With my kids nearing the end of this phase of parenting, everything feels different. I understand in a new way that in a few years my kids will choose how often they see me. I see that how I choose to invest in our relationship now will affect my role in their life then.
I want my kids to want to find me. To want to enter the room I am in. To seek me out knowing that it is them I am excited to see- not their ability to pick up their clothes or sweep the floor. I don’t want them to avoid the room where I am because they think I am going to ask something of them or give them a hard time.

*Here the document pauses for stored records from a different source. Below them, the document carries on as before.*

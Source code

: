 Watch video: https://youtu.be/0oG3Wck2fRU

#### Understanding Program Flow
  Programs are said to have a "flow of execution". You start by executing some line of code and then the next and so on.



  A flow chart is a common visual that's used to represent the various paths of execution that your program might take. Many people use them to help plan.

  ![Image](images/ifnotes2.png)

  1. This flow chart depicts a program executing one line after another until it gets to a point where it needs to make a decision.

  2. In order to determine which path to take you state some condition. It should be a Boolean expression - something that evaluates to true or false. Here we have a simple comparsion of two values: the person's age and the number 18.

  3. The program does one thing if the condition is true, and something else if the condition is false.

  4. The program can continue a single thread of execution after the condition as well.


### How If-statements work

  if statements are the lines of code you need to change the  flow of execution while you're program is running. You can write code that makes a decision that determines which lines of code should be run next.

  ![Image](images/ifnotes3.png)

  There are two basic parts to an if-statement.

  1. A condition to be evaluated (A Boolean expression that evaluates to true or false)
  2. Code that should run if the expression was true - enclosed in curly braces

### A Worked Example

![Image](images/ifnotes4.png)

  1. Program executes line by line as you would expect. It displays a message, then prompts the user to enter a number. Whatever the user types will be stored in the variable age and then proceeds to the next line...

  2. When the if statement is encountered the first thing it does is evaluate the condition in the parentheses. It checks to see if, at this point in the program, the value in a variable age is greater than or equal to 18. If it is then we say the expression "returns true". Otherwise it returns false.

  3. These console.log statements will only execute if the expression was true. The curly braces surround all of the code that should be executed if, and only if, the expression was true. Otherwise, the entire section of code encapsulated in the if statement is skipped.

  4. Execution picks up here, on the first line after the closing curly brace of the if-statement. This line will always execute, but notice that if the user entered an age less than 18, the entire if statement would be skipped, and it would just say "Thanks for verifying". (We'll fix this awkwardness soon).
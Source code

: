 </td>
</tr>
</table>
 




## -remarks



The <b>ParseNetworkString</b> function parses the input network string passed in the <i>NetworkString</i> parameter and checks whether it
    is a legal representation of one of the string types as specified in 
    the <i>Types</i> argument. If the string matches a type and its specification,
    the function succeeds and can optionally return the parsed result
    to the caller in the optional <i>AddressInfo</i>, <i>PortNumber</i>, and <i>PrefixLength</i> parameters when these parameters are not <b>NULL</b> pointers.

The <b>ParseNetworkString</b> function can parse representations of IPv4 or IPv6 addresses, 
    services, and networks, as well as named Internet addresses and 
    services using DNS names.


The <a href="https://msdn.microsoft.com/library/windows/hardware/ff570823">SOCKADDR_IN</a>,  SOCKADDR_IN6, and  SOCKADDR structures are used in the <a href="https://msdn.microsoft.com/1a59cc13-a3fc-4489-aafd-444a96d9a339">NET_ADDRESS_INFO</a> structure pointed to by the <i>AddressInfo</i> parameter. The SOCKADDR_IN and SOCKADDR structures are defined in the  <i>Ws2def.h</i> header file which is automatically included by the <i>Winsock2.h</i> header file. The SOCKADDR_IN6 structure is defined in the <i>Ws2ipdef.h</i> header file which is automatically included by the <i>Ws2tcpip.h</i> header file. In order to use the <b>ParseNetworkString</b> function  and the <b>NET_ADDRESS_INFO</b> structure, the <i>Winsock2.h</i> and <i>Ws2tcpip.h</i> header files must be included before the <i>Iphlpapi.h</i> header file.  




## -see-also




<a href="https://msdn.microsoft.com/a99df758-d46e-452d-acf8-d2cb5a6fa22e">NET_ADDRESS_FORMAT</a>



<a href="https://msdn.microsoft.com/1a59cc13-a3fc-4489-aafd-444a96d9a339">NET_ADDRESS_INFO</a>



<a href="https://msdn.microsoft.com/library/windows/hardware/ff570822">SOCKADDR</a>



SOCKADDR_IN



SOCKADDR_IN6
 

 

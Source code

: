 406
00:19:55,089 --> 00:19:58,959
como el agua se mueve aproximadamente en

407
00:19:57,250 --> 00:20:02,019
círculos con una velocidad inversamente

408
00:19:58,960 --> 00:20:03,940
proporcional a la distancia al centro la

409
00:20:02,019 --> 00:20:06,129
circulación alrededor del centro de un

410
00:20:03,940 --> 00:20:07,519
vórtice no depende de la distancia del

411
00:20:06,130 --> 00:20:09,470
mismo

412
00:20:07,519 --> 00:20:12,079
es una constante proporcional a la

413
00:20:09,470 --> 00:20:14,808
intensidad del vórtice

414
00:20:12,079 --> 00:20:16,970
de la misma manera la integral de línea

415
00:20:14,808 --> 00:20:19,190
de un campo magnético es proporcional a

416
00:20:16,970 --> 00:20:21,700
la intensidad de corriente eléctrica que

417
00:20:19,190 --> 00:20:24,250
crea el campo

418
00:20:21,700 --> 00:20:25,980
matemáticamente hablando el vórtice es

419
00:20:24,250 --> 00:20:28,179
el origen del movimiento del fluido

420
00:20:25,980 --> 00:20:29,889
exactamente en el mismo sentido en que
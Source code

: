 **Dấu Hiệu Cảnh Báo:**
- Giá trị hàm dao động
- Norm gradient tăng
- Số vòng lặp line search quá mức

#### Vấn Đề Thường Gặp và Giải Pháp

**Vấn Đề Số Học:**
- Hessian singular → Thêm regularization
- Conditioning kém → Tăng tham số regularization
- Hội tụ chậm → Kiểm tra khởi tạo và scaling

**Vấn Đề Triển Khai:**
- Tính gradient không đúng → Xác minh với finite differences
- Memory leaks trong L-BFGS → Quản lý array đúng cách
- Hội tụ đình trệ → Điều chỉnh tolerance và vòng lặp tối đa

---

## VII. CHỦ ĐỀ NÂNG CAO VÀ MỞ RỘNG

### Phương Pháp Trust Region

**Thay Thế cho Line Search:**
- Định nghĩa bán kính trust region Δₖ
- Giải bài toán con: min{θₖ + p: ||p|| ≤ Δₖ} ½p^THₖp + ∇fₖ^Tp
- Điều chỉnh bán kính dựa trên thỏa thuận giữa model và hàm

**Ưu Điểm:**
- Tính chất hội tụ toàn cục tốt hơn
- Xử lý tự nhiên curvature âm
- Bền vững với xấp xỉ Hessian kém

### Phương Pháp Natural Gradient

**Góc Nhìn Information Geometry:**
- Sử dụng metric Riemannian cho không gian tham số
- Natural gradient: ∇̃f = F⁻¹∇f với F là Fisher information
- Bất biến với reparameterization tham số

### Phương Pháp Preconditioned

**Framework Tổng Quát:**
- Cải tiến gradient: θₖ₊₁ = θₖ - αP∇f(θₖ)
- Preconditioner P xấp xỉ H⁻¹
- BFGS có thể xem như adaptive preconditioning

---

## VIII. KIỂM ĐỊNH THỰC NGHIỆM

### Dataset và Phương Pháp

I don’t want them to see me in a room and turn and go the other way because me holding them accountable is riddled with shame.
This is not a desperate mother’s pathetic attempt at keeping herself in her children’s lives. This is a choice to continue connecting with my children as an investment in our lifelong relationship.
My son is in the heart of his teen years. Soon, he won’t have to do anything for or with me. That’s the truth.
I can spend these last years taking him for all he’s worth, utilizing his hands and strength and abilities, asserting my power and perceived wisdom, or I can choose to keep connecting. I can continue to learn who my kids are. To interact with them truthfully, lovingly, generously, and sweetly, even when I wish they’d chosen differently.
I don’t believe that parenting stops when my kids turn 18. I believe that lucky kids have parents with them long into adulthood who can offer playfulness, conversation, insight, love, and guidance. Parents who are a warm, soft spot to land when the world is hard. Parents whose eyes light up when they walk through the door at 38 and who will celebrate from their very soul right along with their 27 year old.
I don’t believe that a little over three years from now, when my son turns 18, this will magically happen. I believe I have to make choices now that will result in that later.
This is what I want for my kids as they get older; I want them to know I want them where I am- just because they are them, not because of what they can or cannot do. And I know it’s my actions, not my words, that will tell them this.
So, when my son came down the stairs today I put down the sponge, sat at the island, and said “hey buddy! What are you up to?” and he sat down and told me.
I made him a grilled cheese before he went back upstairs carrying his stuff. Then I finished picking up the kitchen and sat down to write.